Enterprises: Taking It Slow
Document Summarization
The most common enterprise use case is making massive amounts of text more digestible, like "chatting with a 1,000-page manual."
Risk Mitigation
Data security, regulatory compliance, and brand reputation concerns lead to controlled pilot programs in isolated environments.
Traditional ML Dominance
Traditional Analytics & Machine Learning still deliver far more business value than LLMs or GenAI—an 80/20 split in favor of traditional methods.
Data Quality Focus
Without strong data management, neither traditional analytics nor LLMs can deliver meaningful results.
Most enterprise AI applications remain internal rather than customer-facing. High-profile failures like Air Canada's chatbot disaster have made many companies hesitant to fully trust AI-driven agents.
The Missing Piece: Specialized AI Tools
Security & Guardrails
Protection against prompt injection and unauthorized actions
Observability & Monitoring
Real-time tracking and logging of AI agent's thought process
Evaluation & Testing
Scenario-based testing for AI agents
Orchestration & Scaling
Coordinating multiple AI agents working together
Both startups and enterprises are discovering that specialized support tools are the missing pieces. Even the most advanced LLM by itself cannot meet all the practical requirements of a real-world business application.
Think of the LLM as the brain of the operation; these tools act as the nervous system, eyes, ears, and safety harness that allow the brain to function effectively in a business environment.
Why Do We Need These Tools?
Accuracy becomes critical in multi-step processes. For example, in a 10-step business process like tracking a software bug, each step could be handled by a different AI Agent. If each step has 95% accuracy, the overall process accuracy drops to just 60%—unacceptable for real-world operations.
Security is another key concern. New threats like prompt injection have introduced AI-specific security risks. Traditional security methods like Role-Based Access Control and logging are not enough in this AI-driven landscape.

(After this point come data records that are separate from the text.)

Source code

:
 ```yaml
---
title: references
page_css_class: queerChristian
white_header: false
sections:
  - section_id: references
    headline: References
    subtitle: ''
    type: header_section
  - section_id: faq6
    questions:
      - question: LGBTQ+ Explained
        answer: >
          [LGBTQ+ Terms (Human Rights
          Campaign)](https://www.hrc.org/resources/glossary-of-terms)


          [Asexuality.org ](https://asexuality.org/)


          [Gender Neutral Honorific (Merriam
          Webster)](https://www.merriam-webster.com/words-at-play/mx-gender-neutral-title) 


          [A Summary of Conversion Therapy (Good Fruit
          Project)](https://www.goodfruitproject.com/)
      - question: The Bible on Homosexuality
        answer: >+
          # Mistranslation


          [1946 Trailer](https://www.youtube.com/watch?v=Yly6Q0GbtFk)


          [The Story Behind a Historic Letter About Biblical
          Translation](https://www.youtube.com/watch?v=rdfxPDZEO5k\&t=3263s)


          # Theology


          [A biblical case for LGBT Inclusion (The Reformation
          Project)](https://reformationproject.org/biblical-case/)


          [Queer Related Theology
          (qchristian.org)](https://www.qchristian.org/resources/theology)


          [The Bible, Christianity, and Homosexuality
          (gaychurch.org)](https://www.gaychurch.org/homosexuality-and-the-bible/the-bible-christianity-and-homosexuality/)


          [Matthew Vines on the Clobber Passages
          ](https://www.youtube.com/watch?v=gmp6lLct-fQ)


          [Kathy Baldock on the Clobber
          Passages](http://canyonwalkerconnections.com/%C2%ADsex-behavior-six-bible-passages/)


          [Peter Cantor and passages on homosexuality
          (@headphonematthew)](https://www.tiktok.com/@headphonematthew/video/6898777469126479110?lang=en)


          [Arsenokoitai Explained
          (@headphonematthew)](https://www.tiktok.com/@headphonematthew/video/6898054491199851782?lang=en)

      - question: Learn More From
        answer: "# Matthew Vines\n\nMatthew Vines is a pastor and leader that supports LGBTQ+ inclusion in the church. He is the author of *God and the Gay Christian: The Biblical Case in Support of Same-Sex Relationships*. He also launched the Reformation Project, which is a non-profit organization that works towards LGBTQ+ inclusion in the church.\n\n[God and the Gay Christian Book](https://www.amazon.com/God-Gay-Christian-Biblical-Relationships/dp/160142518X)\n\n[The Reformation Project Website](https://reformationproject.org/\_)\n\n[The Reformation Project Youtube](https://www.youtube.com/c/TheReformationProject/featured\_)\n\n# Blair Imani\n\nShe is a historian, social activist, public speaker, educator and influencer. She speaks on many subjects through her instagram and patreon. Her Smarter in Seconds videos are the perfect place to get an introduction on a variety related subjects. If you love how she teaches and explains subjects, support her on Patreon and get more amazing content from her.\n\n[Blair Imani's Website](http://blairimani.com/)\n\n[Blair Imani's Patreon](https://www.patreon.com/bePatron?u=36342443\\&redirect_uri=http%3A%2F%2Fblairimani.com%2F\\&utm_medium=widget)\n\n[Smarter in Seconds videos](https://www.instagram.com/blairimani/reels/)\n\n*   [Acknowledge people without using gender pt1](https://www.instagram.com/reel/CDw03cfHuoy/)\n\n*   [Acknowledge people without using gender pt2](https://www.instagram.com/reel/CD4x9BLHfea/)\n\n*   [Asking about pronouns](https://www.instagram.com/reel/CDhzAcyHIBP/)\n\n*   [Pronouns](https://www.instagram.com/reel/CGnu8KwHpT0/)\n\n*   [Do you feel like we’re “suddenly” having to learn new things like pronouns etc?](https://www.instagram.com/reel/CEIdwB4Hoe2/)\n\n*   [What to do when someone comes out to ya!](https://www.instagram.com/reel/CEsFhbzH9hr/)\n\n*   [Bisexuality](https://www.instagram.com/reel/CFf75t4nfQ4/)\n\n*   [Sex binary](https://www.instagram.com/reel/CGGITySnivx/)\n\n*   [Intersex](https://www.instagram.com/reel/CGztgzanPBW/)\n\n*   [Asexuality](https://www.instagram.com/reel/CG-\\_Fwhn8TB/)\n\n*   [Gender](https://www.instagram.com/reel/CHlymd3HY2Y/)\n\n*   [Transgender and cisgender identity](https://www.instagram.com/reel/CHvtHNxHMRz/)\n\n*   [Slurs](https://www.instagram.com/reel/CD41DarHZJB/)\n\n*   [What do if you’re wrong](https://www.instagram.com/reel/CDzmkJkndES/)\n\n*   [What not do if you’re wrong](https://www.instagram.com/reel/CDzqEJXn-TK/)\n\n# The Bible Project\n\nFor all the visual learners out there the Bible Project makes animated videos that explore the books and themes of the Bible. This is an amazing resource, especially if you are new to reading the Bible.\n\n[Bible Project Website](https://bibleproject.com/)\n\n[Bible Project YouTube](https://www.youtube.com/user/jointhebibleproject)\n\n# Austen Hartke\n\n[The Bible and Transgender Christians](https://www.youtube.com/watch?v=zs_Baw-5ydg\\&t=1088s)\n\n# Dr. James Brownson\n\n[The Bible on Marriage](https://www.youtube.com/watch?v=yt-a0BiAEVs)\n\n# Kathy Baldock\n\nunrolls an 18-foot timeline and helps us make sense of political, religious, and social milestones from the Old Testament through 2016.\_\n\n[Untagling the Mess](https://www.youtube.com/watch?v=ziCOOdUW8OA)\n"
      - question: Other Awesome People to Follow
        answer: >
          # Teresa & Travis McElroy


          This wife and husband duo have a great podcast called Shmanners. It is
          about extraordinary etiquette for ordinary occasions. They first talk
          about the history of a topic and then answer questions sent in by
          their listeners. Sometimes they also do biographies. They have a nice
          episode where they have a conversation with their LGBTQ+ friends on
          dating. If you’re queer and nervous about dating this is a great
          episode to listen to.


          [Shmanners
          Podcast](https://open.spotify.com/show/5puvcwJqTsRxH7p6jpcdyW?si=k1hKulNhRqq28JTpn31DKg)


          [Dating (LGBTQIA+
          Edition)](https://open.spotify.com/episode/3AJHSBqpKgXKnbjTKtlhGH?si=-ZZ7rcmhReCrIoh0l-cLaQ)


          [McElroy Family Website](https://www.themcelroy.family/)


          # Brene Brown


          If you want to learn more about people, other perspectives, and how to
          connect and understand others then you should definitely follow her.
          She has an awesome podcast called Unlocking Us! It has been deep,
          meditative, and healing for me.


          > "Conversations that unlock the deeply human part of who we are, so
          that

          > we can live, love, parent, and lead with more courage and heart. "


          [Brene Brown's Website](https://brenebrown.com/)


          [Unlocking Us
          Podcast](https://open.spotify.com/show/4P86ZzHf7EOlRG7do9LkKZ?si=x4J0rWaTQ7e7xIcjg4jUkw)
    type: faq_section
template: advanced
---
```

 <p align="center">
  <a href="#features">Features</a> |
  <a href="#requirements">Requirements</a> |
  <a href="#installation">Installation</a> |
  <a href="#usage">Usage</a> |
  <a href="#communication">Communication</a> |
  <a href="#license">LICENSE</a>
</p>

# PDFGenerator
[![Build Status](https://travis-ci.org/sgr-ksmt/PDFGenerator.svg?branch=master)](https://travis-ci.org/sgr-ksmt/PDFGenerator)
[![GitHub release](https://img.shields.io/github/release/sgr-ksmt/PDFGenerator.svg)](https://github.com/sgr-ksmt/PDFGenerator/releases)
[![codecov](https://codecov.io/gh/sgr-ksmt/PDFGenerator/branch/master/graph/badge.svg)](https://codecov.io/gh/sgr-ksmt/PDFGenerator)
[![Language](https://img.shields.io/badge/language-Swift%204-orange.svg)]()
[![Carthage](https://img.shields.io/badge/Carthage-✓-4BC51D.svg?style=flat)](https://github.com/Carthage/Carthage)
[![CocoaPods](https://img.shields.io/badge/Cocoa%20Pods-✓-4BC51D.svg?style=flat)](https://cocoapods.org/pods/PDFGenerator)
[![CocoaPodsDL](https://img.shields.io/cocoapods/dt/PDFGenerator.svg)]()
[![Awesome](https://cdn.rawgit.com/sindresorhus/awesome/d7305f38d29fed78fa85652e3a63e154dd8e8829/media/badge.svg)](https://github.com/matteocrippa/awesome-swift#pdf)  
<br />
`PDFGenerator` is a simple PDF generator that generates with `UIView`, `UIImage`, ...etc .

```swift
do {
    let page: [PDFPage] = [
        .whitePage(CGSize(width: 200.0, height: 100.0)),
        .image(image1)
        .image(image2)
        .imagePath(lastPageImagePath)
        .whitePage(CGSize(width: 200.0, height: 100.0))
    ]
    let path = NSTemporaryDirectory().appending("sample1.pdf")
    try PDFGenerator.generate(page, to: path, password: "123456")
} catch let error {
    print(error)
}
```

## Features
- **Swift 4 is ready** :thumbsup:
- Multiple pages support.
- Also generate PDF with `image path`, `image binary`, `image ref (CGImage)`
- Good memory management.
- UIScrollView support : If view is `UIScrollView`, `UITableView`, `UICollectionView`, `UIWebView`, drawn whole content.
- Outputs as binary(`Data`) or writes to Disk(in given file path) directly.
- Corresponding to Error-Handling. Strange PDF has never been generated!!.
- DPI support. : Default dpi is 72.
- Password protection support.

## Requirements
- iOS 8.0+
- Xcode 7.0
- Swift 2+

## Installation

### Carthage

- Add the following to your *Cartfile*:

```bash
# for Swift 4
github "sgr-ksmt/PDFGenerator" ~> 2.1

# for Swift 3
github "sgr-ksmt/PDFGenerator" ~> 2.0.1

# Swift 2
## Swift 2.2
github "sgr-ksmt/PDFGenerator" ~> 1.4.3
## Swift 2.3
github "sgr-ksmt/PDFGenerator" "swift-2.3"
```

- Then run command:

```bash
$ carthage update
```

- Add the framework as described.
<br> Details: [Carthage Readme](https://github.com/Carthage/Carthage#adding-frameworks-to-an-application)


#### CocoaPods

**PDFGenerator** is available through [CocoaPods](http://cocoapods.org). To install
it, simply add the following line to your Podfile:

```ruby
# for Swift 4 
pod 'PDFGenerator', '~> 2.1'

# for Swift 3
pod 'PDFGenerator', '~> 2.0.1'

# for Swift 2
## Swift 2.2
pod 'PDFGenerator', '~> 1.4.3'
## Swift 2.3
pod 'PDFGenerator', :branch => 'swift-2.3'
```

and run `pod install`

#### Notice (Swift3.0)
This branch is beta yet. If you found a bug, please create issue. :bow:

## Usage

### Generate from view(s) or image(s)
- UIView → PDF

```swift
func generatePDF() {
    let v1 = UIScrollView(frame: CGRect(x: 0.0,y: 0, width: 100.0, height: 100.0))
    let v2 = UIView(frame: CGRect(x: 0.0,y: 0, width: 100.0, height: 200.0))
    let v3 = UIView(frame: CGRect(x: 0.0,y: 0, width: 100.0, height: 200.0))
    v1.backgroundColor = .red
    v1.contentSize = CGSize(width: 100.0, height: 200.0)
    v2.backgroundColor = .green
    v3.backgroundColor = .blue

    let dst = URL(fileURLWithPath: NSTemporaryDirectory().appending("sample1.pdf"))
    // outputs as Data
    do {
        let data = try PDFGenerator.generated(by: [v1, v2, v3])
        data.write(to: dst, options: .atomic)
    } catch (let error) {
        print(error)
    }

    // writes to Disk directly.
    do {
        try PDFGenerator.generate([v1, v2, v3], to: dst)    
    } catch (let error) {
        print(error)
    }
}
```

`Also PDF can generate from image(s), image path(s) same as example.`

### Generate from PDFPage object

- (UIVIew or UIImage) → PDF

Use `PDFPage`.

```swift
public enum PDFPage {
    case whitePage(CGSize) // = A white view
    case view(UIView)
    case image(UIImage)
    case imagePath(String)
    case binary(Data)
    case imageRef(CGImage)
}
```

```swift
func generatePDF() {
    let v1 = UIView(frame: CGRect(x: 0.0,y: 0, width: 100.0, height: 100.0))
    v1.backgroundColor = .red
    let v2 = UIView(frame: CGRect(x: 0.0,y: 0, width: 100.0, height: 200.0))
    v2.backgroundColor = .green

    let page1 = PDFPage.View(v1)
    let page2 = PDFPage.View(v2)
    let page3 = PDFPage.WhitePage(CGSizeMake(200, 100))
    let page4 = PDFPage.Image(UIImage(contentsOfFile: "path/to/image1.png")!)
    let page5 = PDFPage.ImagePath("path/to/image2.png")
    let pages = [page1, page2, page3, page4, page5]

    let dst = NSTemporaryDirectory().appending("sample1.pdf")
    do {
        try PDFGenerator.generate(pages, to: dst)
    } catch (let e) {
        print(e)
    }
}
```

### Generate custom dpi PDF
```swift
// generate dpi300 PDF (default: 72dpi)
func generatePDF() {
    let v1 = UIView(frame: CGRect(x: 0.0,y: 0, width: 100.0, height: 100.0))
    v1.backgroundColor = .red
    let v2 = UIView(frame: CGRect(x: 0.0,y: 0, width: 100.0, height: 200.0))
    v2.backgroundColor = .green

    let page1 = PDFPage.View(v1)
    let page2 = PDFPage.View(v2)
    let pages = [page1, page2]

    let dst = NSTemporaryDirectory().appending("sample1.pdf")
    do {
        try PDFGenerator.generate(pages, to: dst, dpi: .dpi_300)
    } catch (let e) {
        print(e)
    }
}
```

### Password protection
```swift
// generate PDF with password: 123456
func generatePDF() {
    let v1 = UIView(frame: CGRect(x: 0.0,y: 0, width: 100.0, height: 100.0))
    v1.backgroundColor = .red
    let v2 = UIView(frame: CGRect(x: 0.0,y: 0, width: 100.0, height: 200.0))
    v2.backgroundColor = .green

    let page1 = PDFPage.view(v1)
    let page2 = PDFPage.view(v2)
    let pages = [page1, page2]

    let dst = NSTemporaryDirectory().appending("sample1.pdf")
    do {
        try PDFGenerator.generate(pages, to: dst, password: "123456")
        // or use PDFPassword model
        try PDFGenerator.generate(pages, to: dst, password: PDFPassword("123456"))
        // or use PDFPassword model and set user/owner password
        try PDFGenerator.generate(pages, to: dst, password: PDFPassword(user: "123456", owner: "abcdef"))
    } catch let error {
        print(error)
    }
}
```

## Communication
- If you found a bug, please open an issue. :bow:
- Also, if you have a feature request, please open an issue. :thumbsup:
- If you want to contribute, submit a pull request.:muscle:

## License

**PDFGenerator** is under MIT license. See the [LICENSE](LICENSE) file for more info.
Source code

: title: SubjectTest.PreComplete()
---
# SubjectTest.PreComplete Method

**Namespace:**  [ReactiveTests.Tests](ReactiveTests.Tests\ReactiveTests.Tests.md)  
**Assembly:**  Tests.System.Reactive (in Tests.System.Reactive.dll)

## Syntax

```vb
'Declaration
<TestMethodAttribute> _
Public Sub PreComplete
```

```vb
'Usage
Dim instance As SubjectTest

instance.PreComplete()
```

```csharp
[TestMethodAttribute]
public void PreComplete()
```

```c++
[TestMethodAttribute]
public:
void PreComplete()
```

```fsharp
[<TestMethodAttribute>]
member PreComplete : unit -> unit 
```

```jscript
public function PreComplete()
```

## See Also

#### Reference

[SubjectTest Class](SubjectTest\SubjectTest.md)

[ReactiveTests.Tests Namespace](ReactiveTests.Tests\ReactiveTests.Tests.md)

What Tools Are Being Used Today
Startups
Building custom tools; LangChain ecosystem popular but insufficient
Enterprises
Focused on pilot projects; less urgency for specialized tools
Cloud Providers
Each offering different frameworks for building LLM-powered agents
Specialized Startups
Emerging to fill gaps in orchestration, observability, security, and evaluation
LangChain and its ecosystem have grown rapidly, with many startups adopting it. However, over 70% of YC startup founders reported that their workloads are too complex for existing evaluation/monitoring/security tools, leading them to build custom solutions.
Enterprises are not highly focused on these specialized tools yet, as most of their AI applications are still internal at the pilot stage. Many executives expressed interest in a platform to enable business users for AI application development.
The Future: AI Platforms for Business Users
Fragmented Tools
Current state: specialized tools for each function
Consolidation
Next phase: integration of tools into comprehensive platforms
Business User Platforms
Future state: low-code/no-code platforms for non-technical users
The future of AI in the enterprise is heading toward integrated platforms that hide the complexity of LLMs and their support tools behind user-friendly interfaces. These platforms will handle security, compliance, monitoring, and orchestration.
70% of S&P 500 CIOs interviewed expressed needs for an AI platform for business users to build AI applications without IT bottlenecks. Just as cloud computing abstracted away server management and enabled the SaaS boom, AI platforms will abstract away model management and could enable an "AI-as-a-service" boom.